CoreNLP extractors only work for Stardog V7?

@zachary.whitley I run on OSX, but the windows scripts DO handle STARDOG_EXT inside of helpers.bat

Ah, I had been looking at helpers.sh. On a side not I've often thought it would be nice if Stardog included some information on what extensions where loaded so you could either check or verify that an expected extension was picked up.

1 Like

That should be a reminder to me that hacks are almost never a good idea. I should have just suggested to fix it right in the first place. I'd go back in an fix up the build like I suggested previously or maybe I'm completely wrong. Either way I'm out of here. I'm taking a break. Good luck.

@zachary.whitley. Thanks for your suggestions and enjoy your break. This is an update to document my follow up on your suggestions. I believe you are right about it not finding the .jar file. I made the changes you suggest within stardog-admin.bat. I could only find one reference to classpath. I get the same issue that it cannot find the jar.

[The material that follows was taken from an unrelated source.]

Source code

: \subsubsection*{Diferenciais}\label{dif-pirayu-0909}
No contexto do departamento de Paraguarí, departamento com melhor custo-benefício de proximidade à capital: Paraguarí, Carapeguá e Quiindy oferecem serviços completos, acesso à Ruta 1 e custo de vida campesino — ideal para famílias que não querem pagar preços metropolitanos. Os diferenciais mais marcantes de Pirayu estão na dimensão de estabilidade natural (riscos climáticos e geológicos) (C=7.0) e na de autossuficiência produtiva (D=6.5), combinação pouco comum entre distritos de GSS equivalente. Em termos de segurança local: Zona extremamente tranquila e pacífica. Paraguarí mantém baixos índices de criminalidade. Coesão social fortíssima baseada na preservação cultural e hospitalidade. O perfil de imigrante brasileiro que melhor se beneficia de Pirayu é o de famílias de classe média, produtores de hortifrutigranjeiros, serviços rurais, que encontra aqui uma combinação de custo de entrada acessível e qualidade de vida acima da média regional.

In looking through stardog-admin.bat I see that it looks for .jar files in /dbms, so on a lark I put the .jar in there. Sure enough it appears to find it and I am back to the same error i had when I put the file in /ext , what seems to be a reference to the wrong version of Lucene:

C:\Stardog\stardog-6.1.0\bin>stardog-admin.bat server start
An unexpected error occurred.
java.lang.NoSuchFieldError: LUCENE_5_1_0

@stephen : Thoughts on next steps?

I am also on break until Tuesday, 21 Jan. Actually on break now, but this problem is intriguing. :slight_smile:

@NovasTaylor I would still try setting STARDOG_EXT to a completely exterior folder that isn't otherwise on the classpath of the server, putting the corenlp jar in there, and removing it from all of the server/* directories. That would come closest to replicating the 6.1.0 install that I am working with where this is working

I moved the "rogue version 1.1" jar into a folder entirely outside of the Stardog server path and outside of known classpaths:

C:\_downloads\StarDog\nlpTestJars\rogueV11\bites-corenlp-all-1.1.jar

I set the environment variable STARDOG_EXT to the rogueV11 folder.
Proof:

C:\Stardog\stardog-6.1.0\importSource>dir %STARDOG_EXT%
 Volume in drive C is Windows
 Volume Serial Number is 980A-2B1D

 Directory of C:\_downloads\StarDog\nlpTestJars\rogueV11Jar

01/21/2020  07:39 PM    <DIR>          .
01/21/2020  07:39 PM    <DIR>          ..
01/15/2020  02:10 PM     1,896,131,699 bites-corenlp-all-1.1.jar

Started Stardog server.

Ran the extractor command:

stardog doc put --rdf-extractors CoreNLPMentionRDFExtractor testDB foo_.docx

Result:
Unknown extractor name: CoreNLPMentionRDFExtractor

Is Stardog not recognizing the STARDOG_EXT location? (how could I even tell?). Could there be a configuration issue for my Stardog install? For example, something as subtle as a case issue of STARDOG_EXT vs. stardog_ext ? I know from past use of mixed Linux and Windows environments that case can get hairy...

T

If you use Process Explorer or something to look at the command line which is used to start Stardog, you would see the STARDOG_EXT added to the classpath. On Windows, it can be a little bit confusing to understand the environments. Are you starting Stardog from the command line? Can you see the value of STARDOG_EXT in that shell?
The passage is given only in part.